For a desk push-up, follow the same rules as for the wall. Place your palms down on the edge of the desk, take a step back and lower yourself down. The closer you get your chest to the desk, the better the exercise.

4. Leg Raises

This exercise targets your inner thigh muscles. Begin by standing with your weight on your left leg. Extend your right leg about 10 inches in front of you, your toe just resting on the ground. Keep all of your weight on your left leg, sweep your right foot to the left, and cross your toes. Move it back to the starting position; repeat 10-12 times. Switch legs and repeat. Complete two sets on each side. Tip: Tighten your abs to maintain your balance; focus on using your inner thigh muscle to move your foot back and forth.

5. Arm Circles

With your back straight, raise your arms in front of you to 90 degrees. Slowly rotate in small circles clockwise for 20 rotations, then counter-clockwise for another 20. Next, bring your arms out to your sides and raise them to about 90 degrees (like a “T”). Slowly rotate in small circles clockwise for 20 rotations, then counter-clockwise for 20. You can alternate between small and large rotations to give yourself some variations.

6. Seated Chair Crunches

You can tighten your core with simple crunches from your chair. Begin from a seated position, with your back straight and arms at your sides. Grip the bottom of the chair with your hands for stability. Press your legs together, feet flat on the floor, your knees positioned over your toes. Keeping your feet parallel to the floor, lift your knees straight up as far as you can without leaning backward. Exhale as you lift your legs, inhale as you bring them back down. Do two or three sets of 10 to 12 reps each.

If you have an extra minute or two, you can also work on your obliques by adding a twist. Instead of lifting both of your legs simultaneously, lift one knee and twist, bringing the opposite elbow down to meet it. Return to the starting position and repeat on the opposite side. Switch back and forth 10 times, rest for a moment, and repeat.

7. Seated Shoulder Rolls

A lot of tension builds up in the neck from stress and long hours. This exercise should help ease the strain.

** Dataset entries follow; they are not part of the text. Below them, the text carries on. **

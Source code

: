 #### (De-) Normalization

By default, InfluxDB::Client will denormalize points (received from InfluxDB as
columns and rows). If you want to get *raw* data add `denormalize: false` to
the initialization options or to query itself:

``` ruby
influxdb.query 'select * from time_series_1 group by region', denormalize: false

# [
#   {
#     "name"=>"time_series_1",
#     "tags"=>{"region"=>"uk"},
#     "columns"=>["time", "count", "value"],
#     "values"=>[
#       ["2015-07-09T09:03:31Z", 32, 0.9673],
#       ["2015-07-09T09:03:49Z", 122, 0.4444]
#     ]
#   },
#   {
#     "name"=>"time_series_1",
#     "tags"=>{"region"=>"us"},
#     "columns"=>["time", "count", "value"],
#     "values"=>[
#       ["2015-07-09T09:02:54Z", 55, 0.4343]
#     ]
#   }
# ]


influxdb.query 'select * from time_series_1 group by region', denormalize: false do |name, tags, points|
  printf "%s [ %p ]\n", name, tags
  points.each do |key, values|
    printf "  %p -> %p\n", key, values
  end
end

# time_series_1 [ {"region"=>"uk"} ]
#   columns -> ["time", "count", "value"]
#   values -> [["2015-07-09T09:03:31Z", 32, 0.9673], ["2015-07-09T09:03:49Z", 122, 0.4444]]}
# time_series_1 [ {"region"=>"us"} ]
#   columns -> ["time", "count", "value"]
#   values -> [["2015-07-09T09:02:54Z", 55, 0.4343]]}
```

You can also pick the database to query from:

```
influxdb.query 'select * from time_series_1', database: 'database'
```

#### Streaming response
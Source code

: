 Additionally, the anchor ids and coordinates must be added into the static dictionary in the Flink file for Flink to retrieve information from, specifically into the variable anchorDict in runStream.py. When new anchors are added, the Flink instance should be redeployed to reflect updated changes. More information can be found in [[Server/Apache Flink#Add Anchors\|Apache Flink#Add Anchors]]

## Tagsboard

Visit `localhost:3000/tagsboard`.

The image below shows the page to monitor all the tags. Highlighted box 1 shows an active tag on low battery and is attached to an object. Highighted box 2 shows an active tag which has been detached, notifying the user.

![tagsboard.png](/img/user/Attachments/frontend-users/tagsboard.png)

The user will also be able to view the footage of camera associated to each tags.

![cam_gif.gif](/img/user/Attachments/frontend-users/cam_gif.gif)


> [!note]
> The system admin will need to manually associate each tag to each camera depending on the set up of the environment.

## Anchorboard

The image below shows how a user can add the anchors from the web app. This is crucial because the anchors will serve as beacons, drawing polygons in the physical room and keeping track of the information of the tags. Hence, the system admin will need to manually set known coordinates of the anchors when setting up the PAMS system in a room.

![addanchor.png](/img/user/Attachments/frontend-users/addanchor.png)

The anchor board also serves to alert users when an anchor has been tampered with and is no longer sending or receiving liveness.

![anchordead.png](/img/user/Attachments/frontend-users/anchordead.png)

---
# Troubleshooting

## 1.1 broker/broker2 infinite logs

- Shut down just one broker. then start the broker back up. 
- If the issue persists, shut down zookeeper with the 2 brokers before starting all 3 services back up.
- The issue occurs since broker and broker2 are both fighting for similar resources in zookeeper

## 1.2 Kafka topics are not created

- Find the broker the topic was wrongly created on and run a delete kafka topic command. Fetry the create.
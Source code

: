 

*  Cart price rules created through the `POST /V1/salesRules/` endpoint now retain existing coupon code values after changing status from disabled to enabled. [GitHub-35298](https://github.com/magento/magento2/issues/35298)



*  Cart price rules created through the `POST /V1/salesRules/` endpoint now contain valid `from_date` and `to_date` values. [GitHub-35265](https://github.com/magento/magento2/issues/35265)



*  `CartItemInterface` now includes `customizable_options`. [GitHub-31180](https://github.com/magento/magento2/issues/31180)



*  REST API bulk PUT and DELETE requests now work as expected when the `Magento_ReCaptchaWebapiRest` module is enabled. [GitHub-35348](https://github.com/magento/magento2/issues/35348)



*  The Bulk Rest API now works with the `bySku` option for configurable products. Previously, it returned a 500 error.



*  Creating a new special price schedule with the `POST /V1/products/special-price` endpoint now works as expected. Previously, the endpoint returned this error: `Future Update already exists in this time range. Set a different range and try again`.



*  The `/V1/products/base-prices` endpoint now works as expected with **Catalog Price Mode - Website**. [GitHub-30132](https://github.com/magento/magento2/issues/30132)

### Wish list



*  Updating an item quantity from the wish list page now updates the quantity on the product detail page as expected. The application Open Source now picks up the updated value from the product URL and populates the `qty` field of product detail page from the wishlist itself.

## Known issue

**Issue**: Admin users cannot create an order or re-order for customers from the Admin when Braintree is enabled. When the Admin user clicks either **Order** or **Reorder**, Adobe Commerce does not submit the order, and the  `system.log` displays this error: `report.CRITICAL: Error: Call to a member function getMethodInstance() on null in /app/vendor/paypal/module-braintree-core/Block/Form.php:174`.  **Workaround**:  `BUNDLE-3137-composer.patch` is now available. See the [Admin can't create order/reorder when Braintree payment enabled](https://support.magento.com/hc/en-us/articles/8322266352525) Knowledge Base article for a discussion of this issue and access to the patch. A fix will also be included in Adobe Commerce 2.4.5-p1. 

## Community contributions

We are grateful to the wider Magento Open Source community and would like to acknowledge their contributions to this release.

Slowly roll your shoulders forward 15-20 times. Then reverse the direction for 15-20 reps. Drop your ear down to one shoulder and hold for 10 seconds to get a better stretch. Use your hand to gently stretch your head further down if you like. Repeat on the other side. Do twice on each side, taking nice deep breaths.

These exercises and stretches are designed to complement an active lifestyle. Pairing them with a simple walk around the floor a few times a day will add to a healthy routine and keep you limber during your shift.